Yuri Anime: Mnemosyne 3

May 2nd, 2008

Just got back from the Brooklyn Museum of Art, where I spent some time in the Utagawa prints and the Murakami art exhibits and honestly – they were both fabulous. I got a load of good notes for my Ghost in the Shell: Innocence lecture on June 14th there, which I am now calling “Surrealism, Sexaroids and Innocence: Art Influencing Anime, Anime Influencing Art.” If you can get to the museum and see the art exhibits, do. They are really wonderful. And I hope to see you on the 14th – the lecture and movie are free with a museum entry (suggested donation, so it’s up to you, but the Murakami is a ticketed exhibit, which costs $10. Totally worth it too.)

One thing I found fascinating was that in the Murakami exhibit, other than mentioning briefly that manga is comics and anime is animation, and despite repeated references to both manga and anime, if you do not know what either of these are, there was basically no attempt at explaining it to you. They tell you that Murakami’s Superflat style is strongly anime and manga influenced and that’s about it. Which I really liked.

Since we *do* know what anime is here, I thought I’d take a moment to catch up today on what is still the contender for “best anime of 2008′ in my opinion, Mnemosyne OAV Episode 3 .

This episode brought us – and Rin – closer to dealing with Apos, reanimated a previous enemy we thought was dead (but never saw the body, so…duh on us) and we got to spend a little more time in the heads of Mimi and Kouki.

The episode starts well into the future; Kouki has married Yuuko from the previous episode and they have a child who looks just like his dad. Mimi and Rin have not changed, as usual.
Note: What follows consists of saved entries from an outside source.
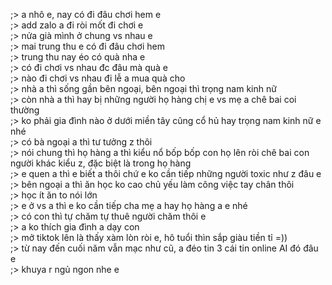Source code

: ;> a nhô e, nay có đi đâu chơi hem e<br>
;> add zalo a đi ròi mốt đi chơi e<br>
;> nửa già mình ở chung vs nhau e<br>
;> mai trung thu e có đi đâu chơi hem<br>
;> trung thu nay éo có quà nha e<br>
;> có đi chơi vs nhau đc đâu mà quà e<br>
;> nào đi chơi vs nhau đi lễ a mua quà cho<br>
;> nhà a thì sống gần bên ngoại, bên ngoại thì trọng nam kinh nữ<br>
;> còn nhà a thì hay bị những người họ hàng chị e vs mẹ a chê bai coi thường<br>
;> ko phải gia đình nào ở dưới miền tây cũng cổ hủ hay trọng nam kinh nữ e nhé<br>
;> có bà ngoại a thì tư tưởng z thôi<br>
;> nói chung thì họ hàng a thì kiểu nổ bốp bốp con họ lên ròi chê bai con người khác kiểu z, đặc biệt là trong họ hàng<br>
;> e quen a thì e biết a thôi chứ e ko cần tiếp những người toxic như z đâu e<br>
;> bên ngoại a thì ăn học ko cao chủ yếu làm công việc tay chân thôi<br>
;> học ít ăn to nói lớn<br>
;> e ở vs a thì e ko cần tiếp cha mẹ a hay họ hàng a e nhé<br>
;> có con thì tự chăm tự thuê người chăm thôi e<br>
;> a ko thích gia đình a dạy con<br>
;> mở tiktok lên là thấy xàm lòn ròi e, hô tuổi thìn sắp giàu tiền tỉ =))<br>
;> từ nay đến cuối năm vẫn mạc như cũ, a đéo tin 3 cái tin online AI đó đâu e<br>
;> khuya r ngủ ngon nhe e
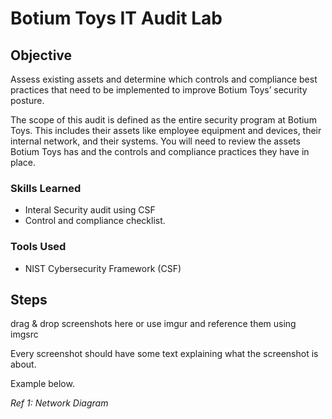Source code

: # Botium Toys IT Audit Lab

## Objective
Assess existing assets and determine which controls and compliance best practices that need to be implemented to improve Botium Toys’ security posture.

The scope of this audit is defined as the entire security program at Botium Toys. This includes their assets like employee equipment and devices, their internal network, and their systems. You will need to review the assets Botium Toys has and the controls and compliance practices they have in place.

### Skills Learned

- Interal Security audit using CSF
- Control and compliance checklist.

### Tools Used

- NIST Cybersecurity Framework (CSF)

## Steps
drag & drop screenshots here or use imgur and reference them using imgsrc

Every screenshot should have some text explaining what the screenshot is about.

Example below.

*Ref 1: Network Diagram*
But when Rin is called away on a dangerous mission, this time it’s Mimi who lays it out on the line to gain information that allows Kouki to find, and ultimately save her. Not one to allow others to pay his debts, Kouki steps up and makes the ultimate sacrifice for Rin’s safety, by using the Time Spore left by Yuuko’s brother, to become an angel and save Rin from destruction.

It was a very complex episode, with ties to experimentation during and after the war (“the war,” i.e., WWII) and the death of many people under cover of testing. And it was poignant, as both Mimi and Kouki find themseleves in bad situations because of their love for Rin.

It was also the extra super violent we’ve come to expect and love in Mnemosyne. BDSM fans must adore Apos as their god.

Which brings me to Apos. Not only is he an obviously evil bastard, (with Nagi from Mai HiME‘s voice) he’s also obviously the crux of the story. I expect we’ll get one more tease episode, then the last two will be the fight with him. Do I expect us all to live happily ever after? Uh, no. No I don’t.

Yuri is the usual. Mimi trying to feed vodka to Rin from her mouth – and winning at least a little this time, and later, Mimi using her body to pay for information that they need, in a way that is pretty skanky, but the informant sort of seems okay at the end so we can tell ourselves that it’s not a problem. Really.

In the meantime, Mnemosyne is fabulous, there’s plenty of explotative Yuri for the Ls out there and some genuine love between Rin and Mimi for the rest of us.

Ratings:

Art – 8
Story – 9
Characters – 9
Yuri – 8
Service – 7

Overall – 9

Despite your belief that watching Mimi have lesbian sex doesn’t count as loli because she’s really older than she looks, I know that in reality, you’re all getting off on the fact that she *looks* younger than she is. Please feel free to sew this Red “L” on your clothes. :-)

6 Responses

  1. Jo says:

    Is there any chance for someone to publish the light novel in English?

  2. No idea. At the moment, I haven’t even seen it for sale in Japanese.

  3. Anonymous says:

    This was the last of the actually watchable Mnemosyne OVAs, imo. The series was quite entertaining up to and including OVA 3. OVAs 4 to 6 … ugh. A misogynist’s wet-dream. I watched the series because I vaguely recalled a positive review of it here. After finishing it, I was somehow not surprised to come back here and discover it no longer had its own category :).

  4. Don’t misunderstand the lack of reviews for the rest of the series – I just got sidetracked by other things. :)

    I quite liked Mnemosyne all the way through. I’m not sure what everyone else was watching, being all disssapointed that it wasn’t the Yuri ending they wanted.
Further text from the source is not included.